[Willem Simon Christiaan Deyll]
Deyll (Willem Simon Christiaan), geboren te Vlissingen den 13den Augustus 1847, werd na een jaar te Neuchâtel doorgebracht te hebben onder leiding van Prof. Godet, ingeschreven als student in de Theologie aan het Athenaeum te Amsterdam in 1864; eveneens komt zijn naam herhaaldelijk voor in het Album Studiosorum der Utrechtsche Academie, de eerste maal als ingeschreven den 21sten December 1864 met bijvoeging ‘Athenaei Amstelodamensis’. ‘Summa cum laude’ promoveerde hij te Utrecht den 25sten Januari 1872 op het hieronder genoemde proefschrift.

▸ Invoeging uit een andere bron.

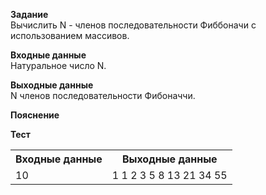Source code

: **Задание**  
Вычислить N - членов последовательности Фиббоначи с использованием массивов.  

**Входные данные**  
Натуральное число N.  

**Выходные данные**  
N членов последовательности Фибоначчи.  

**Пояснение**  

**Тест**  
<table>
  <tr>
    <th>Входные данные</th>
    <th>Выходные данные</th>
  </tr>
  <tr>
    <td>10</td>
    <td>1 1 2 3 5 8 13 21 34 55</td>
  </tr>
</table>
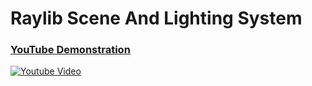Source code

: <h1>Raylib Scene And Lighting System</h1>

### [YouTube Demonstration](https://www.youtube.com/watch?v=Thg8Q8FGgGU)
[![Youtube Video](https://img.youtube.com/vi/Thg8Q8FGgGU/0.jpg)](https://www.youtube.com/watch?v=Thg8Q8FGgGU)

In 1872 candidaat geworden bij de Waaische Commissie en in datzelfde jaar aangesteld als ‘proposant catéchiste’ bij de Waalsche gemeente te Leiden, werd hij den 8sten Febr. 1874 predikant bij de Waalsche gemeente te Groningen, waar hij bevestigd werd door Ds. J.A. van Hamel, predikant te Leiden met Hand. I:8 en intrede deed met 2 Cor. IV:5-7. Van Groningen ging hij naar Delft, waar hij den 23sten April 1876 bij de Waalsche gemeente bevestigd werd door Ds. F.H. Gagnebin, predikant te Amsterdam, met Hebr. XIII:7 en intrede deed met Joh. III:30. De tekst bij zijn afscheid te Groningen den 9den April was Rom. VIII:35-39.
Te Delft overleed hij na een kortstondig lijden reeds op 35-jarigen leeftijd den 21sten September 1882. Den Zondag na zijn overlijden hield Ds. J.A. van Hamel, emer. predikant te Leiden, in de Waalsche kerk te Delft een lijkrede op hem over Job XXXIII:13b. Man van levendig en open karakter, bezat Deyll bovendien vele gaven voor wetenschap en kansel, en deed nog veel van zich verwachten.
Den 29sten Januari 1874 was hij te Leiden gehuwd met Mejuffrouw C.S. Cool, uit welk huwelijk drie kinderen werden geboren.